Mulher

População feminina se destaca na área hospitalar

Michelle Roxo
| Tempo de leitura: 2 min

Bauru conta com inúmeros exemplos de mulheres que estão à frente de setores importantes na área da saúde.

Uma delas é a coordenadora do Banco de Leite Humano da Secretaria Municipal de Saúde, Maria Nereida Panichi. Ela foi a idealizadora do projeto de criação da unidade, que completa em agosto 20 anos de funcionamento. “Nós começamos esse projeto aqui em Bauru numa época em não era muito comum o trabalho do banco de leite ou a defesa do aleitamento materno”, diz. “Os frutos nós estamos conseguindo colher hoje”, completa. O Banco de Leite Humano atende todos os hospitais locais, além de algumas cidades da região.

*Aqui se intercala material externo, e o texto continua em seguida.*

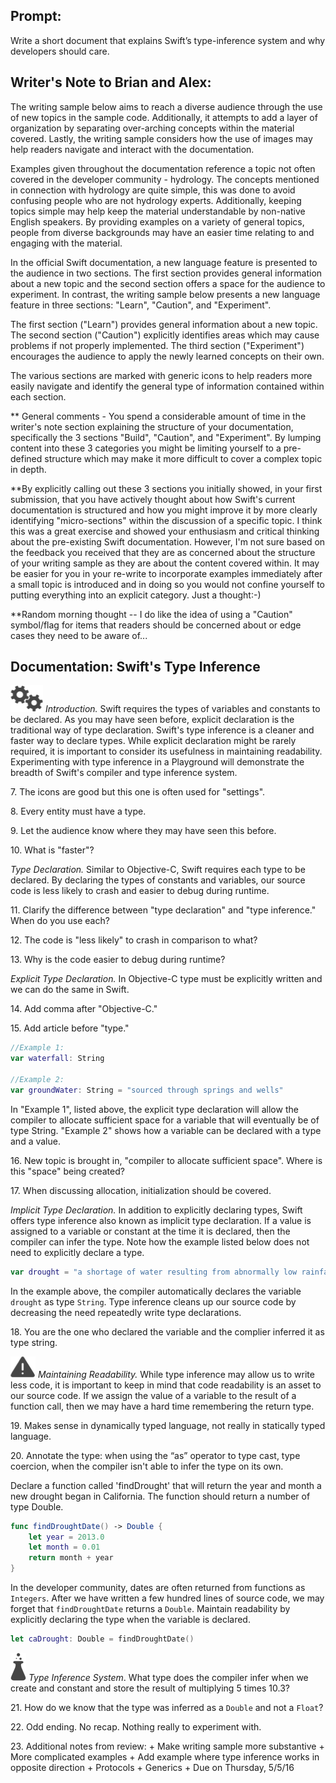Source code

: ## Prompt:
 Write a short document that explains Swift’s type-inference system and why developers should care.

## Writer's Note to Brian and Alex:
 The writing sample below aims to reach a diverse audience through the use of new topics in the sample code. Additionally, it attempts to add a layer of organization by separating over-arching concepts within the material covered. Lastly, the writing sample considers how the use of images may help readers navigate and interact with the documentation.

 Examples given throughout the documentation reference a topic not often covered in the developer community - hydrology. The concepts mentioned in connection with hydrology are quite simple, this was done to avoid confusing people who are not hydrology experts. Additionally, keeping topics simple may help keep the material understandable by non-native English speakers. By providing examples on a variety of general topics, people from diverse backgrounds may have an easier time relating to and engaging with the material.

 In the official Swift documentation, a new language feature is presented to the audience in two sections. The first section provides general information about a new topic and the second section offers a space for the audience to experiment. In contrast, the writing sample below presents a new language feature in three sections: "Learn", "Caution", and "Experiment".
 
 The first section ("Learn") provides general information about a new topic. The second section ("Caution") explicitly identifies areas which may cause problems if not properly implemented. The third section ("Experiment") encourages the audience to apply the newly learned concepts on their own.

The various sections are marked with generic icons to help readers more easily navigate and identify the general type of information contained within each section.

** General comments - You spend a considerable amount of time in the writer's note section explaining the structure of your documentation, specifically the 3 sections "Build", "Caution", and "Experiment". By lumping content into these 3 categories you might be limiting yourself to a pre-defined structure which may make it more difficult to cover a complex topic in depth.

**By explicitly calling out these 3 sections you initially showed, in your first submission, that you have actively thought about how Swift's current documentation is structured and how you might improve it by more clearly identifying "micro-sections" within the discussion of a specific topic. I think this was a great exercise and showed your enthusiasm and critical thinking about the pre-existing Swift documentation. However, I'm not sure based on the feedback you received that they are as concerned about the structure of your writing sample as they are about the content covered within. It may be easier for you in your re-write to incorporate examples immediately after a small topic is introduced and in doing so you would not confine yourself to putting everything into an explicit category. Just a thought:-)

**Random morning thought -- I do like the idea of using a "Caution" symbol/flag for items that readers should be concerned about or edge cases they need to be aware of...
 
## Documentation: Swift's Type Inference
 ![Build icon](./images/build_sm.png) *Introduction.* Swift requires the types of variables and constants to be declared. As you may have seen before, explicit declaration is the traditional way of type declaration. Swift's type inference is a cleaner and faster way to declare types. While explicit declaration might be rarely required, it is important to consider its usefulness in maintaining readability. Experimenting with type inference in a Playground will demonstrate the breadth of Swift's compiler and type inference system.

  7\. The icons are good but this one is often used for "settings".

  8\. Every entity must have a type.

  9\. Let the audience know where they may have seen this before.

  10\. What is "faster"?

 *Type Declaration.* Similar to Objective-C, Swift requires each type to be declared. By declaring the types of constants and variables, our source code is less likely to crash and easier to debug during runtime.

  11\. Clarify the difference between "type declaration" and "type inference." When do you use each?

  12\. The code is "less likely" to crash in comparison to what?

  13\. Why is the code easier to debug during runtime?

 *Explicit Type Declaration.* In Objective-C type must be explicitly written and we can do the same in Swift.

  14\. Add comma after "Objective-C."

  15\. Add article before "type."

  ```swift
 //Example 1:
 var waterfall: String

 //Example 2:
 var groundWater: String = "sourced through springs and wells"
 ```

 In "Example 1", listed above, the explicit type declaration will allow the compiler to allocate sufficient space for a variable that will eventually be of type String. "Example 2" shows how a variable can be declared with a type and a value.

  16\. New topic is brought in, "compiler to allocate sufficient space". Where is this "space" being created?

  17\. When discussing allocation, initialization should be covered.

 *Implicit Type Declaration.* In addition to explicitly declaring types, Swift offers type inference also known as implicit type declaration. If a value is assigned to a variable or constant at the time it is declared, then the compiler can infer the type. Note how the example listed below does not need to explicitly declare a type.

 ```swift
 var drought = "a shortage of water resulting from abnormally low rainfall"
 ```

 In the example above, the compiler automatically declares the variable `drought` as type `String`. Type inference cleans up our source code by decreasing the need repeatedly write type declarations.

  18\. You are the one who declared the variable and the complier inferred it as type string.

 ![Caution icon](./images/caution_sm.png)
 *Maintaining Readability.* While type inference may allow us to write less code, it is important to keep in mind that code readability is an asset to our source code. If we assign the value of a variable to the result of a function call, then we may have a hard time remembering the return type.

  19\. Makes sense in dynamically typed language, not really in statically typed language.

  20\. Annotate the type: when using the “as” operator to type cast, type coercion, when the compiler isn't able to infer the type on its own.

 Declare a function called 'findDrought' that will return the year and month a new drought began in California. The function should return a number of type Double.

 ```swift
 func findDroughtDate() -> Double {
     let year = 2013.0
     let month = 0.01
     return month + year
 }
 ```

 In the developer community, dates are often returned from functions as `Integers`. After we have written a few hundred lines of source code, we may forget that `findDroughtDate` returns a `Double`. Maintain readability by explicitly declaring the type when the variable is declared.

 ```swift
 let caDrought: Double = findDroughtDate()
 ```

 ![Experiment icon](./images/experiment_sm.png) *Type Inference System*. What type does the compiler infer when we create and constant and store the result of multiplying 5 times 10.3?

  21\. How do we know that the type was inferred as a `Double` and not a `Float`?

  22\. Odd ending. No recap. Nothing really to experiment with.

  23\. Additional notes from review:
    + Make writing sample more substantive
    + More complicated examples
    + Add example where type inference works in opposite direction
    + Protocols
    + Generics
    + Due on Thursday, 5/5/16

Também o Hemonúcleo tem à frente da direção uma mulher. Telma Cristina de Freitas iniciou o trabalho na área na década de 80, em uma época em que o serviço de hemoterapia era bastante simplificado na cidade e limitava-se, basicamente, a coleta e aplicação.

“A partir de 1985, principalmente com o advento da aids, os serviços de hemoterapia necessitaram de muito mais sofisticação e tornaram-se mais complexos do ponto de vista de análise”, diz. Telma participou da implantação do novo prédio do Hemonúcleo em Bauru, em 2002. O local, afirma ela, destaca-se hoje pela infra-estrtutura e qualidade do serviço.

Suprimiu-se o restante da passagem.